Audio Review: Weyes Blood – Titanic Rising


Posted May 29, 2019 in Music Reviews

DDF apr-may-24 – Desktop

Weyes Blood 

Titanic Rising

[Sub Pop]

As a teenager, Natalie Mering took her interest in music a step further from breaking down chord progressions and learning how to play the guitar. Behind her bedroom door, she invented instruments. One such melodic Frankenstein took shape as a sort of harmonic guitar, which features on her stunning fourth record, Titanic Rising.

On the cover Mering (known under the nom de plume of Weyes Blood) is drowning in a reconstruction of that childhood bedroom – her earliest studio – drenched in inspiration, curiosity and a natural instinct towards experimentation.

Following on from 2006’s apocalyptically inclined Front Row Seat To Earth, Titanic Rising is an entirely different entity which immediately exudes warmth in Mering’s Karen Carpenter-like vocals, sumptuous strings (a first for her arrangements), golden guitar sounds indebted to George Harrison’s early solo output, and the latest stroke of ingenuity from the musician called ‘Radotronics’.

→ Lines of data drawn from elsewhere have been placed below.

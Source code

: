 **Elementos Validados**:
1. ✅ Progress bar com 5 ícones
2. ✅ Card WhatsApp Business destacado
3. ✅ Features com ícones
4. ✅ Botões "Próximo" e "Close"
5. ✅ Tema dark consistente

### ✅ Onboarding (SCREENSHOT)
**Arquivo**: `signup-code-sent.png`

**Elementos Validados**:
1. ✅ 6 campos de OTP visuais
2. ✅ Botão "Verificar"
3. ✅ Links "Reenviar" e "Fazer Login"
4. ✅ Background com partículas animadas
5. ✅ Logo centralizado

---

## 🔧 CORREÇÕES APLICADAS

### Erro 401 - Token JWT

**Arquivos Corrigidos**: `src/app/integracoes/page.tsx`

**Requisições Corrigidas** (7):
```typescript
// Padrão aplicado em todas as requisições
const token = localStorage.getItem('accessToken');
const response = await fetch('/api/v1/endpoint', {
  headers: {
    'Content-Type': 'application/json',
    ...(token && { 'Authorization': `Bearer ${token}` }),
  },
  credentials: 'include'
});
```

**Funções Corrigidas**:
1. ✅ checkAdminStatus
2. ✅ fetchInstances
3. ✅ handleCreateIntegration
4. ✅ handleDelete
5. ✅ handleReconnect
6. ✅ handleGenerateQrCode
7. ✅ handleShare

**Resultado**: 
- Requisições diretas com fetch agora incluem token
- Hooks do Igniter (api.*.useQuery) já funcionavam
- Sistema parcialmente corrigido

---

Working with Foxygen’s Jonathan Rado – he produced the record and invited The Lemon Twigs to play on a number of the songs – the pair developed a reel-to-reel feed inspired by Frippertronics, a technique devised by King Crimson’s Robert Fripp. You can hear the warped delay in Andromeda’s enigmatic intro.

Rooted in nostalgic tones from the 1970s, Mering merges the familiarity of the past with futurist tones (see synth arpeggios on Movies) whilst maintaining universality through her adept lyricism.